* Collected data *
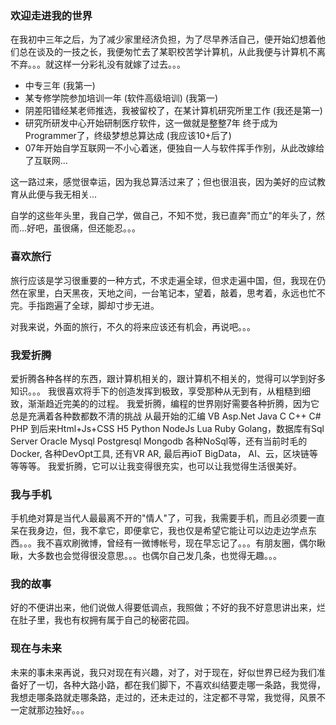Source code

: ### 欢迎走进我的世界

在我初中三年之后，为了减少家里经济负担，为了尽早养活自己，便开始幻想着他们总在谈及的一技之长，我便匆忙去了某职校苦学计算机，从此我便与计算机不离不弃。。。就这样一分彩礼没有就嫁了过去。。。

* 中专三年 (我第一)
* 某专修学院参加培训一年 (软件高级培训) (我第一)
* 阴差阳错经某老师推选，我被留校了，在某计算机研究所里工作 (我还是第一)
* 研究所研发中心开始研制医疗软件，这一做就是整整7年 终于成为Programmer了，终级梦想总算达成 (我应该10+后了)
* 07年开始自学互联网一不小心着迷，便独自一人与软件挥手作别，从此改嫁给了互联网...

这一路过来，感觉很幸运，因为我总算活过来了；但也很沮丧，因为美好的应试教育从此便与我无相关...

自学的这些年头里，我自己学，做自己，不知不觉，我已直奔"而立"的年头了，然而...好吧，虽很痛，但还能忍。。。

### 喜欢旅行 ###

旅行应该是学习很重要的一种方式，不求走遍全球，但求走遍中国，但，我现在仍然在家里，白天黑夜，天地之间，一台笔记本，望着，敲着，思考着，永远也忙不完。手指跑遍了全球，脚却寸步无进。

对我来说，外面的旅行，不久的将来应该还有机会，再说吧。。。

### 我爱折腾 ###

爱折腾各种各样的东西，跟计算机相关的，跟计算机不相关的，觉得可以学到好多知识。。。
我很喜欢将手下的创造发挥到极致，享受那种从无到有，从粗糙到细致，渐渐趋近完美的的过程。
我爱折腾，编程的世界刚好需要各种折腾，因为它总是充满着各种数都数不清的挑战 从最开始的汇编 VB Asp.Net Java C C++ C# PHP 到后来Html+Js+CSS H5 Python NodeJs Lua Ruby Golang，数据库有Sql Server Oracle Mysql Postgresql Mongodb 各种NoSql等，还有当前时毛的Docker, 各种DevOpt工具, 还有VR AR, 最后再ioT BigData， AI、云，区块链等等等等。
我爱折腾，它可以让我变得很充实，也可以让我觉得生活很美好。

### 我与手机 ###

手机绝对算是当代人最最离不开的"情人"了，可我，我需要手机，而且必须要一直呆在我身边，但，我不拿它，即便拿它，我也仅是希望它能让可以边走边学点东西。。。我不喜欢刷微博，曾经有一微博帐号，现在早忘记了。。。有朋友圈，偶尔瞅瞅，大多数也会觉得很没意思。。。也偶尔自己发几条，也觉得无趣。。。

### 我的故事 ###
好的不便讲出来，他们说做人得要低调点，我照做；不好的我不好意思讲出来，烂在肚子里，我也有权拥有属于自己的秘密花园。

### 现在与未来 ###
未来的事未来再说，我只对现在有兴趣，对了，对于现在，好似世界已经为我们准备好了一切，各种大路小路，都在我们脚下，不喜欢纠结要走哪一条路，我觉得，我想走哪条路就走哪条路，走过的，还未走过的，注定都不寻常，我觉得，风景不一定就那边独好。。。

* What you should do *
Line by line, print the records above exactly, skipping each picture.

* Answer section *
Source code

: ### 欢迎走进我的世界

在我初中三年之后，为了减少家里经济负担，为了尽早养活自己，便开始幻想着他们总在谈及的一技之长，我便匆忙去了某职校苦学计算机，从此我便与计算机不离不弃。。。就这样一分彩礼没有就嫁了过去。。。

* 中专三年 (我第一)
* 某专修学院参加培训一年 (软件高级培训) (我第一)
* 阴差阳错经某老师推选，我被留校了，在某计算机研究所里工作 (我还是第一)
* 研究所研发中心开始研制医疗软件，这一做就是整整7年 终于成为Programmer了，终级梦想总算达成 (我应该10+后了)
* 07年开始自学互联网一不小心着迷，便独自一人与软件挥手作别，从此改嫁给了互联网...

这一路过来，感觉很幸运，因为我总算活过来了；但也很沮丧，因为美好的应试教育从此便与我无相关...

自学的这些年头里，我自己学，做自己，不知不觉，我已直奔"而立"的年头了，然而...好吧，虽很痛，但还能忍。。。

### 喜欢旅行 ###

旅行应该是学习很重要的一种方式，不求走遍全球，但求走遍中国，但，我现在仍然在家里，白天黑夜，天地之间，一台笔记本，望着，敲着，思考着，永远也忙不完。手指跑遍了全球，脚却寸步无进。

对我来说，外面的旅行，不久的将来应该还有机会，再说吧。。。

### 我爱折腾 ###

爱折腾各种各样的东西，跟计算机相关的，跟计算机不相关的，觉得可以学到好多知识。。。
我很喜欢将手下的创造发挥到极致，享受那种从无到有，从粗糙到细致，渐渐趋近完美的的过程。
我爱折腾，编程的世界刚好需要各种折腾，因为它总是充满着各种数都数不清的挑战 从最开始的汇编 VB Asp.Net Java C C++ C# PHP 到后来Html+Js+CSS H5 Python NodeJs Lua Ruby Golang，数据库有Sql Server Oracle Mysql Postgresql Mongodb 各种NoSql等，还有当前时毛的Docker, 各种DevOpt工具, 还有VR AR, 最后再ioT BigData， AI、云，区块链等等等等。
我爱折腾，它可以让我变得很充实，也可以让我觉得生活很美好。

### 我与手机 ###

手机绝对算是当代人最最离不开的"情人"了，可我，我需要手机，而且必须要一直呆在我身边，但，我不拿它，即便拿它，我也仅是希望它能让可以边走边学点东西。。。我不喜欢刷微博，曾经有一微博帐号，现在早忘记了。。。有朋友圈，偶尔瞅瞅，大多数也会觉得很没意思。。。也偶尔自己发几条，也觉得无趣。。。

### 我的故事 ###
好的不便讲出来，他们说做人得要低调点，我照做；不好的我不好意思讲出来，烂在肚子里，我也有权拥有属于自己的秘密花园。

### 现在与未来 ###
未来的事未来再说，我只对现在有兴趣，对了，对于现在，好似世界已经为我们准备好了一切，各种大路小路，都在我们脚下，不喜欢纠结要走哪一条路，我觉得，我想走哪条路就走哪条路，走过的，还未走过的，注定都不寻常，我觉得，风景不一定就那边独好。。。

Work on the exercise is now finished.